Material for this exercise below:
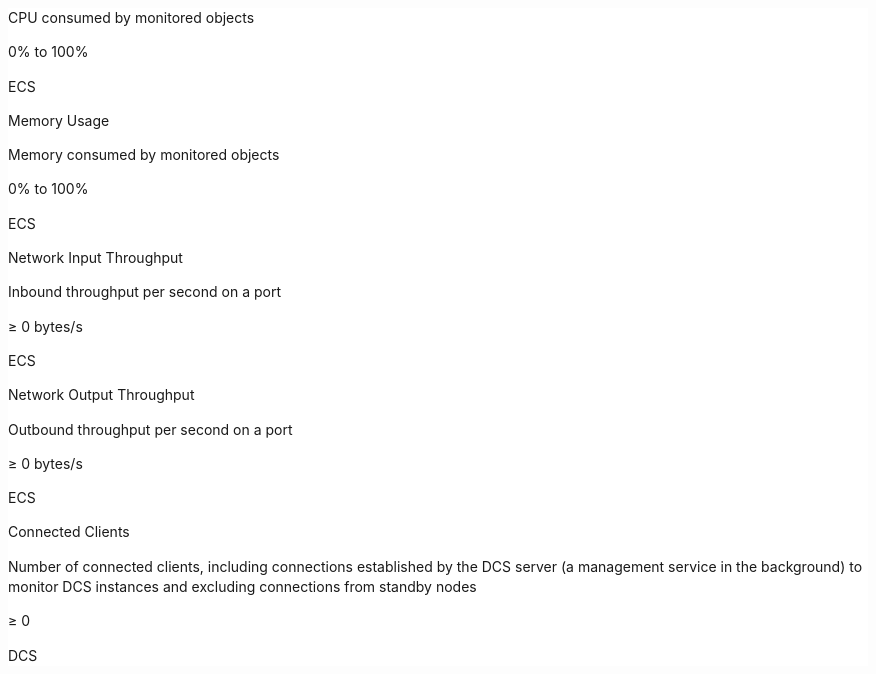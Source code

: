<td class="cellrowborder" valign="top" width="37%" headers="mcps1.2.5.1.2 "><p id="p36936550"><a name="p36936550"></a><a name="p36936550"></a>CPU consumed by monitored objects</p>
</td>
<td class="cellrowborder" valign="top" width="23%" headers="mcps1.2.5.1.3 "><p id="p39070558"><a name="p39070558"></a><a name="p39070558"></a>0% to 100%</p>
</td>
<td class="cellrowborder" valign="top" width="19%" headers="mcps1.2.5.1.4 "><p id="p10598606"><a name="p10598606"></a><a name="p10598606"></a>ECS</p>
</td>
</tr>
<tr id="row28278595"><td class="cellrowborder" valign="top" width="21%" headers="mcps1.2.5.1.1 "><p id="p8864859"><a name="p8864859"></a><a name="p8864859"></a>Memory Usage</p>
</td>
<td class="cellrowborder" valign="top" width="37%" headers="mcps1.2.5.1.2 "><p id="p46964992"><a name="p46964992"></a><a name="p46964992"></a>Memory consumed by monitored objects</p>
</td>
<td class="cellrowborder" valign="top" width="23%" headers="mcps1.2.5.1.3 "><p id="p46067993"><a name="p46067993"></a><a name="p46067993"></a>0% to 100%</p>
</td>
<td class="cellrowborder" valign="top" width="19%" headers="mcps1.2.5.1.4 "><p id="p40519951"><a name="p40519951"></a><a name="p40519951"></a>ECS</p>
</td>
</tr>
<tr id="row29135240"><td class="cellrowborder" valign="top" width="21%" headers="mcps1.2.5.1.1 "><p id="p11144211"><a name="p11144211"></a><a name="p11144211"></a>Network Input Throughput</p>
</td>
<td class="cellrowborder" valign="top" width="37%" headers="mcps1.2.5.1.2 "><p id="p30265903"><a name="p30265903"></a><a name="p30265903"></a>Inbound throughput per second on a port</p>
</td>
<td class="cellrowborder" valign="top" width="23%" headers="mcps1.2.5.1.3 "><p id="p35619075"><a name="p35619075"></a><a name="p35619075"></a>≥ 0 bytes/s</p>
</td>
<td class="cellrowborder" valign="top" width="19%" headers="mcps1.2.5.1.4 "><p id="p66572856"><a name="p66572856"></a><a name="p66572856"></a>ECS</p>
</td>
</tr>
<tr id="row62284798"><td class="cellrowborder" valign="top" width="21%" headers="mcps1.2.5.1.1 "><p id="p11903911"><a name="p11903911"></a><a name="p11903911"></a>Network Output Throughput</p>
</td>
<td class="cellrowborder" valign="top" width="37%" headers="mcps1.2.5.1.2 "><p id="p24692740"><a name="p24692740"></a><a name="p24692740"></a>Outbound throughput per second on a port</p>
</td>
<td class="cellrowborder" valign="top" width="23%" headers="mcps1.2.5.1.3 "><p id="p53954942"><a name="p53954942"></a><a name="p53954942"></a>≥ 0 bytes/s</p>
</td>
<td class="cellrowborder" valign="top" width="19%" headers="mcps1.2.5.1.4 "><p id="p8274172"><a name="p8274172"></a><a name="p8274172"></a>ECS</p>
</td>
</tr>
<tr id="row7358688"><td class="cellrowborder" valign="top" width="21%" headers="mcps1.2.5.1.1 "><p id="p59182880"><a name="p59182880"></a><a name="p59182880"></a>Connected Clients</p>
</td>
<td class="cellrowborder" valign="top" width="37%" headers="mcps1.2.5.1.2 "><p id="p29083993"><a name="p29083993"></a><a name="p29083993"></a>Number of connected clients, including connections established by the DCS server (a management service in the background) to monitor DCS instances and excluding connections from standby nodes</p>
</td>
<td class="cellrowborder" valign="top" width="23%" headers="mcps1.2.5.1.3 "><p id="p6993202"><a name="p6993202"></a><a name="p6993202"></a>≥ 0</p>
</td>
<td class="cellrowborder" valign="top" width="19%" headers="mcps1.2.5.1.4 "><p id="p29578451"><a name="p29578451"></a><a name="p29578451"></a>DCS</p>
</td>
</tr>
End of Material for this exercise.
Copy the listing above verbatim, leaving out pictures.

Source code

:<td class="cellrowborder" valign="top" width="37%" headers="mcps1.2.5.1.2 "><p id="p36936550"><a name="p36936550"></a><a name="p36936550"></a>CPU consumed by monitored objects</p>
</td>
<td class="cellrowborder" valign="top" width="23%" headers="mcps1.2.5.1.3 "><p id="p39070558"><a name="p39070558"></a><a name="p39070558"></a>0% to 100%</p>
</td>
<td class="cellrowborder" valign="top" width="19%" headers="mcps1.2.5.1.4 "><p id="p10598606"><a name="p10598606"></a><a name="p10598606"></a>ECS</p>
</td>
</tr>
<tr id="row28278595"><td class="cellrowborder" valign="top" width="21%" headers="mcps1.2.5.1.1 "><p id="p8864859"><a name="p8864859"></a><a name="p8864859"></a>Memory Usage</p>
</td>
<td class="cellrowborder" valign="top" width="37%" headers="mcps1.2.5.1.2 "><p id="p46964992"><a name="p46964992"></a><a name="p46964992"></a>Memory consumed by monitored objects</p>
</td>
<td class="cellrowborder" valign="top" width="23%" headers="mcps1.2.5.1.3 "><p id="p46067993"><a name="p46067993"></a><a name="p46067993"></a>0% to 100%</p>
</td>
<td class="cellrowborder" valign="top" width="19%" headers="mcps1.2.5.1.4 "><p id="p40519951"><a name="p40519951"></a><a name="p40519951"></a>ECS</p>
</td>
</tr>
<tr id="row29135240"><td class="cellrowborder" valign="top" width="21%" headers="mcps1.2.5.1.1 "><p id="p11144211"><a name="p11144211"></a><a name="p11144211"></a>Network Input Throughput</p>
</td>
<td class="cellrowborder" valign="top" width="37%" headers="mcps1.2.5.1.2 "><p id="p30265903"><a name="p30265903"></a><a name="p30265903"></a>Inbound throughput per second on a port</p>
</td>
<td class="cellrowborder" valign="top" width="23%" headers="mcps1.2.5.1.3 "><p id="p35619075"><a name="p35619075"></a><a name="p35619075"></a>≥ 0 bytes/s</p>
</td>
<td class="cellrowborder" valign="top" width="19%" headers="mcps1.2.5.1.4 "><p id="p66572856"><a name="p66572856"></a><a name="p66572856"></a>ECS</p>
</td>
</tr>
<tr id="row62284798"><td class="cellrowborder" valign="top" width="21%" headers="mcps1.2.5.1.1 "><p id="p11903911"><a name="p11903911"></a><a name="p11903911"></a>Network Output Throughput</p>
</td>
<td class="cellrowborder" valign="top" width="37%" headers="mcps1.2.5.1.2 "><p id="p24692740"><a name="p24692740"></a><a name="p24692740"></a>Outbound throughput per second on a port</p>
</td>
<td class="cellrowborder" valign="top" width="23%" headers="mcps1.2.5.1.3 "><p id="p53954942"><a name="p53954942"></a><a name="p53954942"></a>≥ 0 bytes/s</p>
</td>
<td class="cellrowborder" valign="top" width="19%" headers="mcps1.2.5.1.4 "><p id="p8274172"><a name="p8274172"></a><a name="p8274172"></a>ECS</p>
</td>
</tr>
<tr id="row7358688"><td class="cellrowborder" valign="top" width="21%" headers="mcps1.2.5.1.1 "><p id="p59182880"><a name="p59182880"></a><a name="p59182880"></a>Connected Clients</p>
</td>
<td class="cellrowborder" valign="top" width="37%" headers="mcps1.2.5.1.2 "><p id="p29083993"><a name="p29083993"></a><a name="p29083993"></a>Number of connected clients, including connections established by the DCS server (a management service in the background) to monitor DCS instances and excluding connections from standby nodes</p>
</td>
<td class="cellrowborder" valign="top" width="23%" headers="mcps1.2.5.1.3 "><p id="p6993202"><a name="p6993202"></a><a name="p6993202"></a>≥ 0</p>
</td>
<td class="cellrowborder" valign="top" width="19%" headers="mcps1.2.5.1.4 "><p id="p29578451"><a name="p29578451"></a><a name="p29578451"></a>DCS</p>
</td>
</tr>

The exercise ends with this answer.